A close relative of the copperhead, the cottonmouth, or water moccasin as it is commonly known, is a study in contrasts.

Where the copperhead is famed for its camouflage and infamous for remaining motionless when threatened, the cottonmouth displays more striking coloration inside and out.

When threatened, it will readily assume a strike-ready pose, hiss and then gape its mouth wide open, showing its fangs and the pale or dirty white interior of its mouth that lends it its name.

While not truly aggressive, it is significantly more aggressive than its cousin the Copperhead.

These snakes also run larger than copperheads, averaging longer than 3 feet in length and capable of growing up to 6 feet long, in addition to possessing a heavily muscular build.

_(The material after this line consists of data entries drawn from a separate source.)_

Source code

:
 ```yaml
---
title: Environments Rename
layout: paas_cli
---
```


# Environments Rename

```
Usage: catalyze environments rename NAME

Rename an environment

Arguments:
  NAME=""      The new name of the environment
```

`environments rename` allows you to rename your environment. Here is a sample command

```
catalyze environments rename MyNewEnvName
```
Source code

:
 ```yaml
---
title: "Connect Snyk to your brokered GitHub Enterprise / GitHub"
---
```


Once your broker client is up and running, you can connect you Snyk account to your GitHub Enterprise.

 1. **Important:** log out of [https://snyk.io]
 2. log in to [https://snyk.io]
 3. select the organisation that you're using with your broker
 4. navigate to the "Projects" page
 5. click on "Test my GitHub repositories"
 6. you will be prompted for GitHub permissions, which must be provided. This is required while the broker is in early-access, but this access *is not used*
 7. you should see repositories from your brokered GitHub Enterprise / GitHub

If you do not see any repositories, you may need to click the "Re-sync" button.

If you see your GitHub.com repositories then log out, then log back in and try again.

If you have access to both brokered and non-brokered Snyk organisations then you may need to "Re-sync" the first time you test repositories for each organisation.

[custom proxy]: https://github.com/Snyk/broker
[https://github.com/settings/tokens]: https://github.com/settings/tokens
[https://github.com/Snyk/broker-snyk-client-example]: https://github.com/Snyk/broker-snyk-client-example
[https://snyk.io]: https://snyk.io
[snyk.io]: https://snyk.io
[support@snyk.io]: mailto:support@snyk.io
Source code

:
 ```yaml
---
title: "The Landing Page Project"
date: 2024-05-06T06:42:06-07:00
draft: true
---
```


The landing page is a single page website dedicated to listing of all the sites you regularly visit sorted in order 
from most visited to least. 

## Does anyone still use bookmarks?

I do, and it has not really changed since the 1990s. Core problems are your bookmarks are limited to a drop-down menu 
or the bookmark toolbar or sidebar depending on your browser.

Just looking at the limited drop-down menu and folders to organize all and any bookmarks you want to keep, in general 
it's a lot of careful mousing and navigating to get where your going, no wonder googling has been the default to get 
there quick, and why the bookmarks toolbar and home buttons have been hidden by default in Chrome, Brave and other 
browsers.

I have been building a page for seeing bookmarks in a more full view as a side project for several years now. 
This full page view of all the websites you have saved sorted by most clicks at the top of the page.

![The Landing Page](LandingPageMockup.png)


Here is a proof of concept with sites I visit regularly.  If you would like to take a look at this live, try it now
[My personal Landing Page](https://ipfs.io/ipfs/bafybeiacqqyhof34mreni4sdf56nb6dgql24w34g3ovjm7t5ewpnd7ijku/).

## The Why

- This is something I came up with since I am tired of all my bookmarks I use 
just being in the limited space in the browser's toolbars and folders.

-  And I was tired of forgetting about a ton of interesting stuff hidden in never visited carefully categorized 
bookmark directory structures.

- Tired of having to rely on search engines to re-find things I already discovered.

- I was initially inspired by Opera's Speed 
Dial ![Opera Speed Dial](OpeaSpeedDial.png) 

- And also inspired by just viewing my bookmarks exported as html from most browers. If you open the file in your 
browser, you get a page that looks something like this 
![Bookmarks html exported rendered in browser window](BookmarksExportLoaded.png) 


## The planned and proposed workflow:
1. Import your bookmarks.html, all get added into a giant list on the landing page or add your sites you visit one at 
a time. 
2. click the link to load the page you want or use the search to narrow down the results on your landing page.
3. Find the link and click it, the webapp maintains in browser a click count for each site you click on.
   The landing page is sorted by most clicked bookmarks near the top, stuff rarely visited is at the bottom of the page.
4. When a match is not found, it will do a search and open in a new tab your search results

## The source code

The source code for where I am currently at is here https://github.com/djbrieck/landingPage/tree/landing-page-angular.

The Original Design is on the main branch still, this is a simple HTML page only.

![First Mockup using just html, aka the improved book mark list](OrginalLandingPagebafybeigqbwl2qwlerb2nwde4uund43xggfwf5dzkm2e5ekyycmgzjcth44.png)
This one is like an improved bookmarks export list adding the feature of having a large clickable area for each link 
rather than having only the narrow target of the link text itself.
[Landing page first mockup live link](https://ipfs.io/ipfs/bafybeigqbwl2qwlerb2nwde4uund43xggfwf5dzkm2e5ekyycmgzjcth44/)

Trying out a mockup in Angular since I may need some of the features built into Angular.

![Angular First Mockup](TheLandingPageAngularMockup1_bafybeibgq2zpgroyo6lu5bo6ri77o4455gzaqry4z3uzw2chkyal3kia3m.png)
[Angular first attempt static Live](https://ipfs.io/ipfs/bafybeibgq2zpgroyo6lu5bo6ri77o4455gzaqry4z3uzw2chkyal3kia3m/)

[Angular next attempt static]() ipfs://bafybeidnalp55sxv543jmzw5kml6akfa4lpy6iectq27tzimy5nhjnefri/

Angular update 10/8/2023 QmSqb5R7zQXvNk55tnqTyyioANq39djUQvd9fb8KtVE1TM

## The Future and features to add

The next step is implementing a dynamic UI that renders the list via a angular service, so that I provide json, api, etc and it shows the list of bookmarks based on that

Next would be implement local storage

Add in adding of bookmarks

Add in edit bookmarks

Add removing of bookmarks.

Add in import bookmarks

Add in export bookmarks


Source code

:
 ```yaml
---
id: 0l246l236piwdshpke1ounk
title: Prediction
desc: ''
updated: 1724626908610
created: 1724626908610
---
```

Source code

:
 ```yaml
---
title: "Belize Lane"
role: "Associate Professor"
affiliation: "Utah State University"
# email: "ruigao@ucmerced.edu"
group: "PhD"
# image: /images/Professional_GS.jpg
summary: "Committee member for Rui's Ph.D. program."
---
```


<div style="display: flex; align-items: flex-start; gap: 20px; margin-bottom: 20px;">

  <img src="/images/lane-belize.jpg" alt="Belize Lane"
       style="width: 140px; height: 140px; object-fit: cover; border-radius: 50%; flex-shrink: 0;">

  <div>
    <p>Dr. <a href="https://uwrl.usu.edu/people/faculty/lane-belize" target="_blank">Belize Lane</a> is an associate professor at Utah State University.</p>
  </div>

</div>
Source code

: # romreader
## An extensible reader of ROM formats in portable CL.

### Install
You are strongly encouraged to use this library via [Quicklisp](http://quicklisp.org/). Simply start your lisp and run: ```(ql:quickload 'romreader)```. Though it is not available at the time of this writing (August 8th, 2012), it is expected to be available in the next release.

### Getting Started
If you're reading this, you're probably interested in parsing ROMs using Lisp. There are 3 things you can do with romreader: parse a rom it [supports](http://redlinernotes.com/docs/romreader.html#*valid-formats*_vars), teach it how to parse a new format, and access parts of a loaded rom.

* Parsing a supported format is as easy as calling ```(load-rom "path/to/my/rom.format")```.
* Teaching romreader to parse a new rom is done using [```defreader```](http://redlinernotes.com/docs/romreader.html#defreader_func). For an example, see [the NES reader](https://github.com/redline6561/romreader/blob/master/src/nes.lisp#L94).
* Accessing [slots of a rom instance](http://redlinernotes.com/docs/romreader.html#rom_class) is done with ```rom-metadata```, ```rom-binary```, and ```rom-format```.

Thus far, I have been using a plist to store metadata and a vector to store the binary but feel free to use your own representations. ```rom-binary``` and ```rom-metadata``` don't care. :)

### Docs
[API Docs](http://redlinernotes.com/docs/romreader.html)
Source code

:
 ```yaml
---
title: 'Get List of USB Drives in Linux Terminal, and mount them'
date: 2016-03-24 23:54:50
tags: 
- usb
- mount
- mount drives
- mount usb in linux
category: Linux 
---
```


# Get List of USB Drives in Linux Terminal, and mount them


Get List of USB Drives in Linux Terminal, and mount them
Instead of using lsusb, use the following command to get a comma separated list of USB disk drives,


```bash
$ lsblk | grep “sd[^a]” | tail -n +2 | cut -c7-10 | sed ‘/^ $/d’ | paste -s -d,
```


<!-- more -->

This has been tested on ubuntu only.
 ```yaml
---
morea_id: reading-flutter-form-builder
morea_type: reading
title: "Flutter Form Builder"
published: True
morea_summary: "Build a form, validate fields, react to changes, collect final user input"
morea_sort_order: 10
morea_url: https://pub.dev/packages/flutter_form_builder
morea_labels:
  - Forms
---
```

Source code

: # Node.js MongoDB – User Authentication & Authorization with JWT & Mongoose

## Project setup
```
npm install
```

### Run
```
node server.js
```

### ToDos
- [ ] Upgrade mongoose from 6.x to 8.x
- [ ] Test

Perhaps the snakes most famous characteristic is its affinity for water, be it fresh or saline.

Cottonmouths are powerful swimmers and have been observed in freshwater ponds, streams, rivers and even the ocean or saltwater estuaries. They’re also somewhat known for colonizing islands just offshore.

Seemingly “better” than its lesser Copperhead relative in every way, the Cottonmouth also possesses more potent cytotoxic venom that breaks down and dissolves proteins.

This can lead to shocking amounts of tissue death. Bites are comparatively frequent compared to other snakes, though deaths are rare.

The aftermath of a bite can often result in significant scarring and occasionally amputation, so don’t take these guys for granted just because you aren’t dealing with some scary rattlesnake.

Prairie Rattlesnake

Prairie Rattlesnake

  • Latin name: Crotalus viridis
  • Range: Southern Ontario through U.S. Midwest and into northern Mexico.

AKA the Great Plains Rattler. A medium sized rattlesnake that averages about 3 and 1/2 feet in length. Coloration and patterning is highly variable, with example specimens found on the western end of its range lightly colored with brown contrast color.

Specimens located elsewhere maybe more uniformly colored with indistinct patterning. Commonly encountered among foothills, valleys, and on rocky outcroppings. Can occasionally be found having invaded the boroughs of smaller animals.

This is another rattler that is typically ground-bound, but is an able climber and is sometimes found up in trees or taller bushes

This snake is unique for packing a powerful and complex venom and dumps upwards of half of its supply in a single bite.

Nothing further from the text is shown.